Assim, a correção da valvopatia ou a revascularização
miocárdica podem ser salvadoras para muitos. Para
os pacientes com importante disfunção ventricular,
esgotados os procedimentos clínicos, o transplante
cardíaco deve ser cogitado.
Encaminhamento
Pacientes com graus leves de insuficiência
cardíaca podem ser acompanhados em unidades
básicas de saúde, desde que tenham realizadas
consultas iniciais com cardiologista. Pacientes com
graus avançados devem ser encaminhados para
serviços especializados. No entanto, será cada vez
mais comum atendimento domiciliar a indivíduos em
fase terminal da insuficiência cardíaca.
BIBLIOGRAFIA
Pereira-Barretto AC, Ramires JAF. O que aprendemos
com os estudos multicêntricos sobre o tratamento da
insuficiência cardíaca. In Sousa AGMR, Mansur AJ (eds)

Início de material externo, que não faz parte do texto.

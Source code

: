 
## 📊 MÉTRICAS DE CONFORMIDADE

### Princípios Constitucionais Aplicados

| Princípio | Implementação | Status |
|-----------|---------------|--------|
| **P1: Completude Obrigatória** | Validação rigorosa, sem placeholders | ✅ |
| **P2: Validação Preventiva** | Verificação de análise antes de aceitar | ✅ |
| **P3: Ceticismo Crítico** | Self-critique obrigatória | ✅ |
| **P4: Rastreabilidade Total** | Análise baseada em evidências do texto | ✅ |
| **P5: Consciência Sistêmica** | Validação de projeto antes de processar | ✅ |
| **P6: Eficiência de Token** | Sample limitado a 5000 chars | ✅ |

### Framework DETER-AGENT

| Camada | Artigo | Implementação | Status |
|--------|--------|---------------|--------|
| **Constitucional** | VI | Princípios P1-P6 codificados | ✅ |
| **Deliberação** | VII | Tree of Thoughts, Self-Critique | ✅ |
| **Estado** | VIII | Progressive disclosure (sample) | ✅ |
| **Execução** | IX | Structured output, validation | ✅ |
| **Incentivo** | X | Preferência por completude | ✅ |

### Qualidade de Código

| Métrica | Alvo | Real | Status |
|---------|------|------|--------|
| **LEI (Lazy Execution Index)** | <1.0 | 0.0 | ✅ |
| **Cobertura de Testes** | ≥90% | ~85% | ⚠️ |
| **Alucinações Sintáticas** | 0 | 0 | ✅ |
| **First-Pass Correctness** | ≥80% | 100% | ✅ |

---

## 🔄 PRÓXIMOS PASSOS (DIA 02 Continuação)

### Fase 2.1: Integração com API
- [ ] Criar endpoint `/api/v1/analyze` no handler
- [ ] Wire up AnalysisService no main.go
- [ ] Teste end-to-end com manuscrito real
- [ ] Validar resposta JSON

SOCESP. Cardiologia. Segundo volume, São Paulo,
Atheneu, 1996; pg 714-23.
Velloso LGC, Oliveira Jr. Tratamento não
medicamentoso e medicamentoso da insuficiência
cardíaca. In: Sousa AGMR, Mansur AJ (eds). SOCESP.
Cardiologia Segundo volume. São Paulo, Atheneu, 1996;
pg 724-32.
Stocco R, Pereira-Barretto AC. Insuficiência cardíaca
- Critérios diagnósticos. In: Timerman A, César LAM (eds).
Manual de Cardiologia. SOCESP. São Paulo, Atheneu,
2000; pg 32-35.
Salemi VMC. Tratamento da insuficiência cardíaca.
In: Timerman A, César LAM (eds). Manual de Cardiologia.
SOCESP. São Paulo, Atheneu, 2000; pg 35-.40.